Agnikul Cosmos's Agnibaan launch vehicle at the launch pad in ISRO's SHAR

Private Indian Spaceflight companies are stepping up to meet the demand for the launch of small satellites, by developing small launch vehicles. Agnibaan by Agnikul Cosmos uses an innovative 3D printed Agnilet engine. The first test flight for the rocket Was deferred minutes before the launch. The launch has been delayed multiple times. The Agnilet engine is 3D printed. This is the first test flight of the second private rocket from India

New Delhi: Agnikul Cosmos has once again deferred the launch of the first test flight of the Agnibaan launch vehicle. The Suborbital Technology Demonstrator (SOrTeD) mission is for evaluating the performance of the Agnibaan rocket, and is the second private Indian rocket launch after the Vikram-S launch by Skyroot Aerospace on 18 November, 2022. The launch attempt was livestreamed by IN-SPACe. No specific reason has been provided so far, for the delay, but the launch was deferred during a health check.
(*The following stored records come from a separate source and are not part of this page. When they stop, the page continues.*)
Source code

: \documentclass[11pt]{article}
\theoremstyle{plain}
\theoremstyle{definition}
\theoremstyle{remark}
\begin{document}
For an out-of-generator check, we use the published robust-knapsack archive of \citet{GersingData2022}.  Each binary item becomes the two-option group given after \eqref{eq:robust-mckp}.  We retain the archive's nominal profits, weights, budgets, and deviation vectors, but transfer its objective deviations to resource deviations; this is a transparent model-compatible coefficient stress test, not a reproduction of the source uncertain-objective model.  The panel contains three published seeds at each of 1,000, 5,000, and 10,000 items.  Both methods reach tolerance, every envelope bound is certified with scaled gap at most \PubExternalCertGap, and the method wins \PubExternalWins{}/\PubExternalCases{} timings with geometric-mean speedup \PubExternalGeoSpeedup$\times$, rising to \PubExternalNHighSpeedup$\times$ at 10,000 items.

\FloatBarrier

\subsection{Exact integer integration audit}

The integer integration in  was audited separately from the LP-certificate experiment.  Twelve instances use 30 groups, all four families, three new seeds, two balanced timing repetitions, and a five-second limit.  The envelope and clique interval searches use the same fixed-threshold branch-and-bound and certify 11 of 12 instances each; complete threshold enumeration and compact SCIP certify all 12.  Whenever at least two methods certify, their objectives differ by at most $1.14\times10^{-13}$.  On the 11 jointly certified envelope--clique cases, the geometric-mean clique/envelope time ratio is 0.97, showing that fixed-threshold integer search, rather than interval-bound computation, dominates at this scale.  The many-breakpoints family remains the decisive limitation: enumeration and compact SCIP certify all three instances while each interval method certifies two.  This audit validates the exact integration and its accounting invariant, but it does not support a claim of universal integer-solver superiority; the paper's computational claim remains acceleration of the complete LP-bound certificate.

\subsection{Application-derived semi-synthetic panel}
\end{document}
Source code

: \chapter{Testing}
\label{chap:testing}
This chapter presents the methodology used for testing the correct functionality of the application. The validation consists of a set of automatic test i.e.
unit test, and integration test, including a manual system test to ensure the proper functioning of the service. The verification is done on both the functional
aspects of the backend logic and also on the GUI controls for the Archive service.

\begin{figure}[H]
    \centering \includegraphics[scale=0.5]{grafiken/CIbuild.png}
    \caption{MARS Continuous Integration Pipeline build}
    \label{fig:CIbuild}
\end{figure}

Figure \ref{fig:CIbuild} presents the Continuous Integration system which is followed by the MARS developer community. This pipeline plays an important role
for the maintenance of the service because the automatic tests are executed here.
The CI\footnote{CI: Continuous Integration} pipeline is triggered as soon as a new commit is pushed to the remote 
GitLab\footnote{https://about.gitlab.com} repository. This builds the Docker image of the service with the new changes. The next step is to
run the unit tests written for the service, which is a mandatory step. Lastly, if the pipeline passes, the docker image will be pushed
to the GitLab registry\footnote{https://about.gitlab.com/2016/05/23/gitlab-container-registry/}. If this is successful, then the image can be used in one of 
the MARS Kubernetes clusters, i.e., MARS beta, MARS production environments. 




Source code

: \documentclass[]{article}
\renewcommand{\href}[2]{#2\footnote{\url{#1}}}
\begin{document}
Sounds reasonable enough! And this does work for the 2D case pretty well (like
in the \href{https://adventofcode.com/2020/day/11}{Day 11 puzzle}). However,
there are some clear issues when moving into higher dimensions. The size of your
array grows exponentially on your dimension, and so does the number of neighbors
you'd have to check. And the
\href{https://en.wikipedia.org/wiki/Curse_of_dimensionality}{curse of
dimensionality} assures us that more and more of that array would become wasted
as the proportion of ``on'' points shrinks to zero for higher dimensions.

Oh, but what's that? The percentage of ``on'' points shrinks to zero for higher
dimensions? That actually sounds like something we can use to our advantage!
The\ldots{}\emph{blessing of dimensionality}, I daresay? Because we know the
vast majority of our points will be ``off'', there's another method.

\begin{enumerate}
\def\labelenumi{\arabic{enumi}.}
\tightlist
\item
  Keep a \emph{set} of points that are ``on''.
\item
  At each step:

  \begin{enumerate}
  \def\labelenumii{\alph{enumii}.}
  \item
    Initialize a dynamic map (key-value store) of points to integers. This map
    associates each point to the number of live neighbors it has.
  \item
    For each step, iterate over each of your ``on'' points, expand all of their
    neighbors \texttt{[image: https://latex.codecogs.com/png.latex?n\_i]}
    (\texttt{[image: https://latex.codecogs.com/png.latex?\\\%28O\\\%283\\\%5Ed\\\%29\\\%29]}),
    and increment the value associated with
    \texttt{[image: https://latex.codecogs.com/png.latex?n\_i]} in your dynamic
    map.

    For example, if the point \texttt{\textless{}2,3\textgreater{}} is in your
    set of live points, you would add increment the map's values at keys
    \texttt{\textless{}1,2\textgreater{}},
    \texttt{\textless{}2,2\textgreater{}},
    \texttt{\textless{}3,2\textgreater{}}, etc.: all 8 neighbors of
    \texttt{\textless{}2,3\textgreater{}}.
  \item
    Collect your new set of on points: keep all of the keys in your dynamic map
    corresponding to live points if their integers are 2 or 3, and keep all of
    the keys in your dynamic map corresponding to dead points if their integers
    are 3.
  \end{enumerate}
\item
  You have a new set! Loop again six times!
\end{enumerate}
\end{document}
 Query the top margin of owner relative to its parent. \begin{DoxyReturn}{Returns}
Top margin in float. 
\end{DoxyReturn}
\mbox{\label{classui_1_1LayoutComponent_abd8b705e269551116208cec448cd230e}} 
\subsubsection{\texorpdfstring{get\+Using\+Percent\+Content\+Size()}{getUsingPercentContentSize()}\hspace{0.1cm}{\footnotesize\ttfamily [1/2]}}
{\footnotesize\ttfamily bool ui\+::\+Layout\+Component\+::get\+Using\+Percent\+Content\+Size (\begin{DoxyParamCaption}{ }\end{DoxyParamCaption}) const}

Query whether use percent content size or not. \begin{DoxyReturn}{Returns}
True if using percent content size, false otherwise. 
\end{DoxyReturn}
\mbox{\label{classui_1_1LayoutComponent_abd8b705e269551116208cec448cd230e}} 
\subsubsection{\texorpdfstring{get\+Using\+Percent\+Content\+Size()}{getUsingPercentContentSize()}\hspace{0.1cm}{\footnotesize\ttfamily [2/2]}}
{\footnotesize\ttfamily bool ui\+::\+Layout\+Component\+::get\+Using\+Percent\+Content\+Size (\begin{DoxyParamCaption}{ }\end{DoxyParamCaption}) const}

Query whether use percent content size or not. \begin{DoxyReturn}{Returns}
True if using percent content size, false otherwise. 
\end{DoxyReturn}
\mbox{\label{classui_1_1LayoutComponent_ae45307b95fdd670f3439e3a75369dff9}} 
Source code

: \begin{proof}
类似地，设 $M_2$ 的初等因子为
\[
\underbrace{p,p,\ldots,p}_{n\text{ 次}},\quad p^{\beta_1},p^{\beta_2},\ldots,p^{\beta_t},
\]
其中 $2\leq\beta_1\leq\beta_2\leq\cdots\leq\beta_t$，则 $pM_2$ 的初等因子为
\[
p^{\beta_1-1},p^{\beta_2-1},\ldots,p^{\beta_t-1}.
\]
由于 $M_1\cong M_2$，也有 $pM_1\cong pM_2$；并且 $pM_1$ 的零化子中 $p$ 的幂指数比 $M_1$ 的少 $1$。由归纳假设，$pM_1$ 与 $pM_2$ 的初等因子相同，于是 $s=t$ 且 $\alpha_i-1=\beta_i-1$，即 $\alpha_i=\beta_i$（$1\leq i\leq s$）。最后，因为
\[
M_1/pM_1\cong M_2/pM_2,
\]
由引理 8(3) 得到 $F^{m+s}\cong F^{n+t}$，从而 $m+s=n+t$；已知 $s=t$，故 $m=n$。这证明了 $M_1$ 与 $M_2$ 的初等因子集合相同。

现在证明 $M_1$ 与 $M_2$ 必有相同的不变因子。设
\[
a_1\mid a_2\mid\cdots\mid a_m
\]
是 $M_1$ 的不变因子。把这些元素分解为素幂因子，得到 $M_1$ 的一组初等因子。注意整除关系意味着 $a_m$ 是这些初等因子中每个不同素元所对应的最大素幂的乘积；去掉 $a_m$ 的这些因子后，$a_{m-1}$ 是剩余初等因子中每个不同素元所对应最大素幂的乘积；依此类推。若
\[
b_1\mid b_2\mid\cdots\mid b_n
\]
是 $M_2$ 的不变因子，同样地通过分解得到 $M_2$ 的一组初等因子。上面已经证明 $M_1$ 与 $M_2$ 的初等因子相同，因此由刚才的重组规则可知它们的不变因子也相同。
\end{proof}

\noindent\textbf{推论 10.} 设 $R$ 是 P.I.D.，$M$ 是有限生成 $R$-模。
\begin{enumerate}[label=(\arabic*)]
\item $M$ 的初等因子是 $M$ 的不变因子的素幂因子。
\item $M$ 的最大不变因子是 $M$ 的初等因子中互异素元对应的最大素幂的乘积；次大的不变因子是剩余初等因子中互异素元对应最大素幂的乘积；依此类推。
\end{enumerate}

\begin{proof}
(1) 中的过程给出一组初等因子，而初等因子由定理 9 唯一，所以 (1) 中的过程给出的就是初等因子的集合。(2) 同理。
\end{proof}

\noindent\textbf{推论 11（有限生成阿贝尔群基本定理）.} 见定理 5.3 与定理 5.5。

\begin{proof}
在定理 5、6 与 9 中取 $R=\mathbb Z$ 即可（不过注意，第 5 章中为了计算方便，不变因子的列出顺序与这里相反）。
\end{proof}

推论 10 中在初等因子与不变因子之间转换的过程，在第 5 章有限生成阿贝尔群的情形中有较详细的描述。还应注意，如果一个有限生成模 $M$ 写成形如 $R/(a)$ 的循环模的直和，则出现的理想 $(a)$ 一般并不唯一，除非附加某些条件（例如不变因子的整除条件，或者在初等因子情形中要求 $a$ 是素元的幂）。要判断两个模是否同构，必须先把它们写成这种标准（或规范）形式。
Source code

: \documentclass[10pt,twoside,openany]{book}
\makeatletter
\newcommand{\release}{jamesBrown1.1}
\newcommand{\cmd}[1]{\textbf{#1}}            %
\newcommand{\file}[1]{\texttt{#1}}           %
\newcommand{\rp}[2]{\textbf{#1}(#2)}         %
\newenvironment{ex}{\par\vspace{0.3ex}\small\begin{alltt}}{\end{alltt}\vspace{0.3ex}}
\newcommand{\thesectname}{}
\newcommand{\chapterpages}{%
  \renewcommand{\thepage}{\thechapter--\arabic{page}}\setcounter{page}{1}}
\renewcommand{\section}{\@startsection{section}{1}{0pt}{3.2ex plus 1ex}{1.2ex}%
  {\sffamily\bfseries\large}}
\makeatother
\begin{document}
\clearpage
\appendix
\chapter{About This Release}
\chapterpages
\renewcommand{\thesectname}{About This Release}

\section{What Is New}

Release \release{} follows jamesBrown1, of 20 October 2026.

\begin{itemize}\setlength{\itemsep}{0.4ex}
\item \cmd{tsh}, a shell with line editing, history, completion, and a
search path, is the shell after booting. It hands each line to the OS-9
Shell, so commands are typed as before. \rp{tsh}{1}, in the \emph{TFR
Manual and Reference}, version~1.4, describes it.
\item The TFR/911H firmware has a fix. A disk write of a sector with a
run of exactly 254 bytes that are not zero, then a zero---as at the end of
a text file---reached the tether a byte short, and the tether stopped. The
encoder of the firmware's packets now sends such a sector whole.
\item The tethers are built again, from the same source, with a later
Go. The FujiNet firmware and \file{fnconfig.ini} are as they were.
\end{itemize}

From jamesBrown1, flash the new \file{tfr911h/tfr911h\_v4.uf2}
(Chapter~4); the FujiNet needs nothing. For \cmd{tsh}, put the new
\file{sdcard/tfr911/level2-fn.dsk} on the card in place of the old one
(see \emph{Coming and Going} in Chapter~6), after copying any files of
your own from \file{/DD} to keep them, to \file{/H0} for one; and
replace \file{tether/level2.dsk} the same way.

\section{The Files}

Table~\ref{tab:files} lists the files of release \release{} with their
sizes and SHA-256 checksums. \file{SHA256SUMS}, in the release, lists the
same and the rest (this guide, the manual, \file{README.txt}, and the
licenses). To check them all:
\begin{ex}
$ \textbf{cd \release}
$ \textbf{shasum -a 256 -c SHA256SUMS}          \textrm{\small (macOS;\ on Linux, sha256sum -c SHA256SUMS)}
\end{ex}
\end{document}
The Agnibaan Flight Marks A Number of Firsts

The Agnibaan rocket has the first indigenously developed semi-cryogenic engine from India. It also has the world’s first and only 3D printed rocket engine that was produced as a single unit. SOrTeD uses thrust vectoring of the actuators over the engine, allowing the rocket to execute a controlled vertical ascent. This will be the first test flight for the rocket. The rocket was also launched from the first private launchpad in India.

Agnibaan Rocket To Be Launched From Sriharikota

The launch will eventually place from ALP-01, the private launch pad of Aginkul Cosmos at Sriharikota. Agnikul Cosmos has set up its own launch pad and mission control centre at ISRO’s spaceport in Sriharikota. These facilities were opened in 2022 in preparation for the launch, which was delayed multiple times in the lead up to the launch because of hiccoughs during prelaunch procedures. Such delays are normal for hardware that is being developed.

The prelaunch procedures began ten hours before the flight, with the loading of the fuel into the rocket. The programme was uploaded to the flight computer, with the launch director giving a final clearance after assessing the condition of the hardware and the environment. According to the planned flight profile, the rocket was to reach an altitude of eight kilometres, before splashing down into the Bay of Bengal, seven kilometres from the launch pad.